- Born: 1 January 1970 (age 56) Tinos, Greece
- Education: Brown University
- Scientific career
- Thesis: Analogy between the Electromagnetic and Hydrodynamic Equations: Application to Turbulence (2000)
- Doctoral advisor: George Karniadakis

= Haralambos Marmanis =

American author and executive (born 1970)

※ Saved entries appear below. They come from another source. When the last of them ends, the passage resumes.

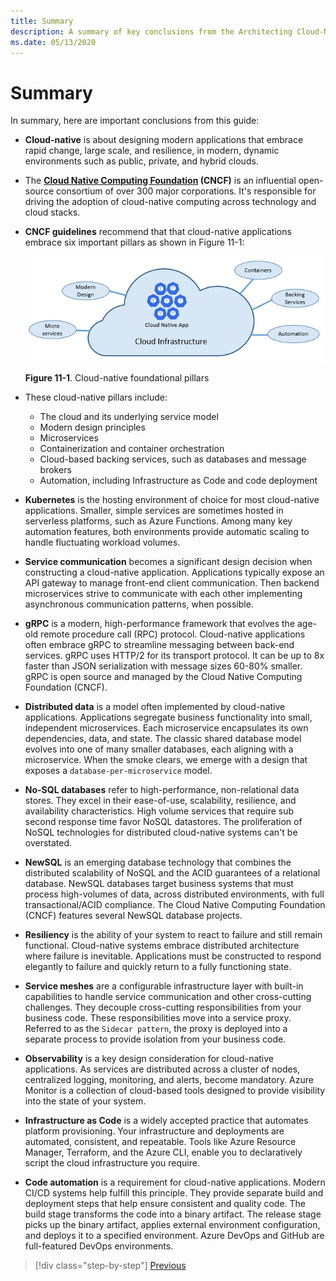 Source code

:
 ```yaml
---
title: Summary
description: A summary of key conclusions from the Architecting Cloud-Native .NET Apps for Azure guide/e-book.
ms.date: 05/13/2020
---
```


# Summary

In summary, here are important conclusions from this guide:

- **Cloud-native** is about designing modern applications that embrace rapid change, large scale, and resilience, in modern, dynamic environments such as public, private, and hybrid clouds.

- The **[Cloud Native Computing Foundation](https://www.cncf.io/) (CNCF)** is an influential open-source consortium of over 300 major corporations. It's responsible for driving the adoption of cloud-native computing across technology and cloud stacks.

- **CNCF guidelines** recommend that that cloud-native applications embrace six important pillars as shown in Figure 11-1:

  ![Cloud-native foundational pillars](./media/cloud-native-foundational-pillars.png)

  **Figure 11-1**. Cloud-native foundational pillars

- These cloud-native pillars include:
  - The cloud and its underlying service model
  - Modern design principles
  - Microservices
  - Containerization and container orchestration
  - Cloud-based backing services, such as databases and message brokers
  - Automation, including Infrastructure as Code and code deployment

- **Kubernetes** is the hosting environment of choice for most cloud-native applications. Smaller, simple services are sometimes hosted in serverless platforms, such as Azure Functions. Among many key automation features, both environments provide automatic scaling to handle fluctuating workload volumes.

- **Service communication** becomes a significant design decision when constructing a cloud-native application. Applications typically expose an API gateway to manage front-end client communication. Then backend microservices strive to communicate with each other implementing asynchronous communication patterns, when possible.

- **gRPC** is a modern, high-performance framework that evolves the age-old remote procedure call (RPC) protocol. Cloud-native applications often embrace gRPC to streamline messaging between back-end services. gRPC uses HTTP/2 for its transport protocol. It can be up to 8x faster than JSON serialization with message sizes 60-80% smaller. gRPC is open source and managed by the Cloud Native Computing Foundation (CNCF).

- **Distributed data** is a model often implemented by cloud-native applications. Applications segregate business functionality into small, independent microservices. Each microservice encapsulates its own dependencies, data, and state. The classic shared database model evolves into one of many smaller databases, each aligning with a microservice. When the smoke clears, we emerge with a design that exposes a `database-per-microservice` model.

- **No-SQL databases** refer to high-performance, non-relational data stores. They excel in their ease-of-use, scalability, resilience, and availability characteristics. High volume services that require sub second response time favor NoSQL datastores. The proliferation of NoSQL technologies for distributed cloud-native systems can't be overstated.

- **NewSQL** is an emerging database technology that combines the distributed scalability of NoSQL and the ACID guarantees of a relational database. NewSQL databases target business systems that must process high-volumes of data, across distributed environments, with full transactional/ACID compliance. The Cloud Native Computing Foundation (CNCF) features several NewSQL database projects.

- **Resiliency** is the ability of your system to react to failure and still remain functional. Cloud-native systems embrace distributed architecture where failure is inevitable. Applications must be constructed to respond elegantly to failure and quickly return to a fully functioning state.

- **Service meshes** are a configurable infrastructure layer with built-in capabilities to handle service communication and other cross-cutting challenges. They decouple cross-cutting responsibilities from your business code. These responsibilities move into a service proxy. Referred to as the `Sidecar pattern`, the proxy is deployed into a separate process to provide isolation from your business code.

- **Observability** is a key design consideration for cloud-native applications. As services are distributed across a cluster of nodes, centralized logging, monitoring, and alerts, become mandatory. Azure Monitor is a collection of cloud-based tools designed to provide visibility into the state of your system.

- **Infrastructure as Code** is a widely accepted practice that automates platform provisioning. Your infrastructure and deployments are automated, consistent, and repeatable. Tools like Azure Resource Manager, Terraform, and the Azure CLI, enable you to declaratively script the cloud infrastructure you require.

- **Code automation** is a requirement for cloud-native applications. Modern CI/CD systems help fulfill this principle. They provide separate build and deployment steps that help ensure consistent and quality code. The build stage transforms the code into a binary artifact. The release stage picks up the binary artifact, applies external environment configuration, and deploys it to a specified environment. Azure DevOps and GitHub are full-featured DevOps environments.

>[!div class="step-by-step"]
>[Previous](application-bundles.md)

Haralambos Marmanis (born 1970) is an American author and executive. He is the chief technology officer and vice president at the Copyright Clearance Center.

==Education==
Marmanis received an MsC from the University of Illinois at Urbana-Champaign as well as a Ph.D. in applied mathematics from Brown University supervised by George Karniadakis.

==Career==
Marmanis developed the Marmanis-form of the Lamb transport equations, first published in a 1998 paper. He was also the founder of Sofia Tech, and worked at Truexchange as well as Zeborg. He later became the Chief Technology Officer of Emptoris. He then joined Copyright Clearance Center as the Chief Technology Officer and Vice President of Engineering. Marmanis has published peer-reviewed articles, as well as the books Spend Analysis: The Window into Strategic Sourcing and Algorithms of the Intelligent Web. His work has included research into the behaviour of fluids in the context of electromagnetic theory.